ABOUT THIS TASK.
Before writing anything, find the line that contains "a prayer to", then retype the entries below exactly from their first line through that one, without pictures.

[Saved data entries]
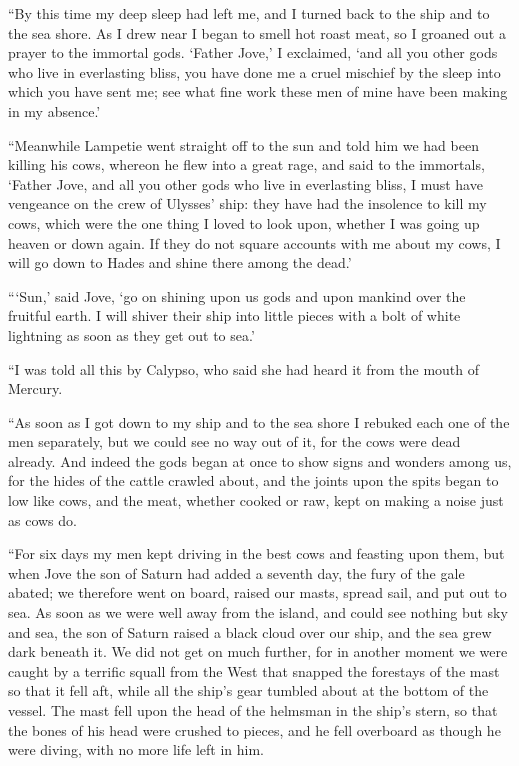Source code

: “By this time my deep sleep had left me, and I turned back to the ship and to
the sea shore. As I drew near I began to smell hot roast meat, so I groaned out
a prayer to the immortal gods. ‘Father Jove,’ I exclaimed, ‘and all you other
gods who live in everlasting bliss, you have done me a cruel mischief by the
sleep into which you have sent me; see what fine work these men of mine have
been making in my absence.’

“Meanwhile Lampetie went straight off to the sun and told him we had been
killing his cows, whereon he flew into a great rage, and said to the immortals,
‘Father Jove, and all you other gods who live in everlasting bliss, I must have
vengeance on the crew of Ulysses’ ship: they have had the insolence to kill my
cows, which were the one thing I loved to look upon, whether I was going up
heaven or down again. If they do not square accounts with me about my cows, I
will go down to Hades and shine there among the dead.’

“‘Sun,’ said Jove, ‘go on shining upon us gods and upon mankind over the
fruitful earth. I will shiver their ship into little pieces with a bolt of
white lightning as soon as they get out to sea.’

“I was told all this by Calypso, who said she had heard it from the mouth of
Mercury.

“As soon as I got down to my ship and to the sea shore I rebuked each one of
the men separately, but we could see no way out of it, for the cows were dead
already. And indeed the gods began at once to show signs and wonders among us,
for the hides of the cattle crawled about, and the joints upon the spits began
to low like cows, and the meat, whether cooked or raw, kept on making a noise
just as cows do.

“For six days my men kept driving in the best cows and feasting upon them, but
when Jove the son of Saturn had added a seventh day, the fury of the gale
abated; we therefore went on board, raised our masts, spread sail, and put out
to sea. As soon as we were well away from the island, and could see nothing but
sky and sea, the son of Saturn raised a black cloud over our ship, and the sea
grew dark beneath it. We did not get on much further, for in another moment we
were caught by a terrific squall from the West that snapped the forestays of
the mast so that it fell aft, while all the ship’s gear tumbled about at the
bottom of the vessel. The mast fell upon the head of the helmsman in the ship’s
stern, so that the bones of his head were crushed to pieces, and he fell
overboard as though he were diving, with no more life left in him.

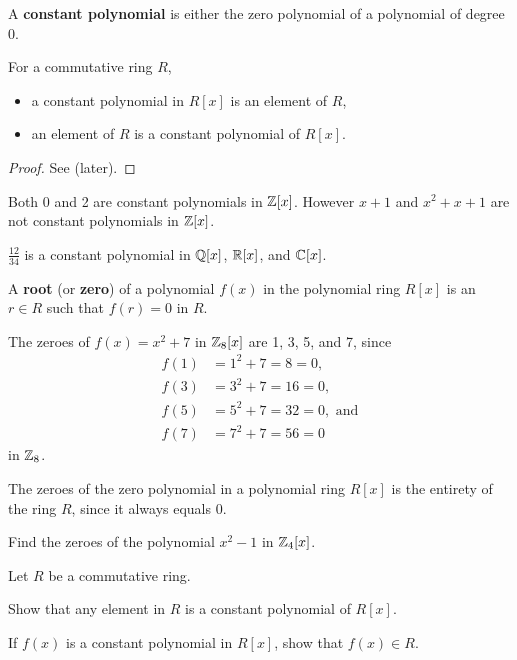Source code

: \begin{definition}
    A \textbf{constant polynomial} is either the zero polynomial of a polynomial of degree 0.
\end{definition}
\begin{proposition}
    For a commutative ring $R$,
    \begin{itemize}
        \item a constant polynomial in $R[x]$ is an element of $R$,
        \item an element of $R$ is a constant polynomial of $R[x]$.
    \end{itemize}
\end{proposition}
\begin{proof}
    See  (later).
\end{proof}
\begin{example}
    Both 0 and 2 are constant polynomials in $\mathbb{Z}[x]$. However $x + 1$ and $x^2 + x + 1$ are not constant polynomials in $\mathbb{Z}[x]$.
\end{example}
\begin{example}
    $\frac{12}{34}$ is a constant polynomial in $\mathbb{Q}[x]$, $\mathbb{R}[x]$, and $\mathbb{C}[x]$.
\end{example}

\begin{definition}
    A \textbf{root} (or \textbf{zero}) of a polynomial $f(x)$ in the polynomial ring $R[x]$ is an $r \in R$ such that $f(r) = 0$ in $R$.
\end{definition}
\begin{example}
    The zeroes of $f(x) = x^2+7$ in $\mathbb{Z}_8[x]$ are 1, 3, 5, and 7, since
    \begin{align*}
        f(1) &= 1^2 + 7 = 8 = 0,\\
        f(3) &= 3^2 + 7 = 16 = 0,\\
        f(5) &= 5^2 + 7 = 32 = 0, \text{ and}\\
        f(7) &= 7^2 + 7 = 56 = 0
    \end{align*}
    in $\mathbb{Z}_8$.
\end{example}
\begin{example}
    The zeroes of the zero polynomial in a polynomial ring $R[x]$ is the entirety of the ring $R$, since it always equals 0.
\end{example}

\begin{exercise}
    Find the zeroes of the polynomial $x^2-1$ in $\mathbb{Z}_4[x]$.
\end{exercise}
\begin{exercise}\label{exercise-constant-polynomial-iff-ring-element}
    Let $R$ be a commutative ring.
    \begin{partquestions}{\alph*}
        \item Show that any element in $R$ is a constant polynomial of $R[x]$.
        \item If $f(x)$ is a constant polynomial in $R[x]$, show that $f(x) \in R$.
    \end{partquestions}
\end{exercise}

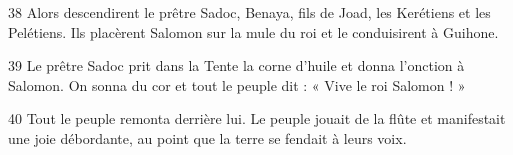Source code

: 
38 Alors descendirent le prêtre Sadoc, Benaya, fils de Joad, les Kerétiens et les Pelétiens. Ils placèrent Salomon sur la mule du roi et le conduisirent à Guihone.

39 Le prêtre Sadoc prit dans la Tente la corne d’huile et donna l’onction à Salomon. On sonna du cor et tout le peuple dit : « Vive le roi Salomon ! »

40 Tout le peuple remonta derrière lui. Le peuple jouait de la flûte et manifestait une joie débordante, au point que la terre se fendait à leurs voix.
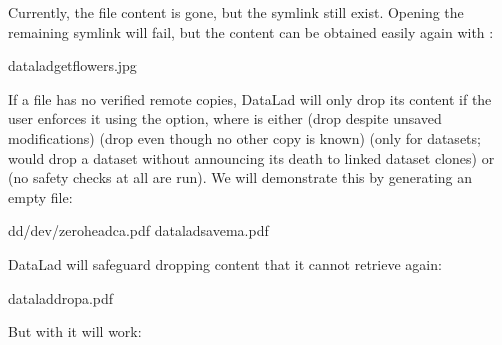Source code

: \sphinxAtStartPar
Currently, the file content is gone, but the symlink still exist. Opening the
remaining symlink will fail, but the content can be obtained easily again with
:

\begin{sphinxVerbatim}[commandchars=\\\{\}]
dataladgetflowers.jpg
\end{sphinxVerbatim}

\sphinxAtStartPar
If a file has no verified remote copies, DataLad will only drop its
content if the user enforces it using the  option, where \sphinxcode{\sphinxupquote{{[}MODE{]}}} is either  (drop despite unsaved modifications)  (drop even though no other copy is known)  (only for datasets; would drop a dataset without announcing its death to linked dataset clones) or  (no safety checks at all are run).
We will demonstrate this by generating an empty file:

\begin{sphinxVerbatim}[commandchars=\\\{\}]
dd/dev/zerohead\PYGZhy{}c\PYGZgt{}a.pdf
dataladsave\PYGZhy{}ma.pdf
\end{sphinxVerbatim}

\sphinxAtStartPar
DataLad will safeguard dropping content that it cannot retrieve again:

\begin{sphinxVerbatim}[commandchars=\\\{\}]
dataladdropa.pdf
\end{sphinxVerbatim}

\sphinxAtStartPar
But with  it will work:


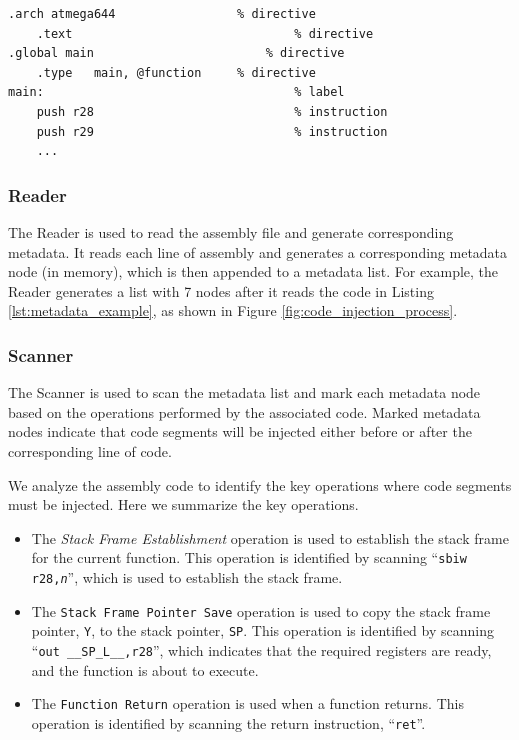 \begin{lstlisting}[float=tb,label=lst:metadata_example,caption=Assembly Code Example]
.arch atmega644					% directive
	.text								% directive
.global	main						% directive
	.type	main, @function		% directive
main:									% label
	push r28							% instruction
	push r29							% instruction
	...
\end{lstlisting}
\vspace{-15pt}
\subsubsection{Reader}
\vspace{-5pt}
The Reader is used to read the assembly file and generate corresponding metadata. It reads each line of assembly and generates a corresponding metadata node (in memory), which is then appended to a metadata list. For example, the Reader generates a list with 7 nodes after it reads the code in Listing \ref{lst:metadata_example}, as shown in Figure \ref{fig:code_injection_process}.
\vspace{-15pt}
\subsubsection{Scanner}\label{sec:scanner}
\vspace{-5pt}
The Scanner is used to scan the metadata list and mark each metadata node based on the operations performed by the associated code. Marked metadata nodes indicate that code segments will be injected either before or after the corresponding line of code.

We analyze the assembly code to identify the key operations where code segments must be injected. Here we summarize the key operations.

\begin{itemize}
\item The \textit{Stack Frame Establishment} operation is used to establish the stack frame for the current function. This operation is identified by scanning ``\texttt{sbiw r28,\textit{n}}'', which is used to establish the stack frame.

\item The \texttt{Stack Frame Pointer Save} operation is used to copy the stack frame pointer, \texttt{Y}, to the stack pointer, \texttt{SP}. This operation is identified by scanning ``\texttt{out \_\_SP\_L\_\_,r28}'', which indicates that the required registers are ready, and the function is about to execute. 

\item The \texttt{Function Return} operation is used when a function returns. This operation is identified by scanning the return instruction, ``\texttt{ret}''.
\end{itemize}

TASK OUTPUT.
Source code

: “By this time my deep sleep had left me, and I turned back to the ship and to
the sea shore. As I drew near I began to smell hot roast meat, so I groaned out
a prayer to the immortal gods. ‘Father Jove,’ I exclaimed, ‘and all you other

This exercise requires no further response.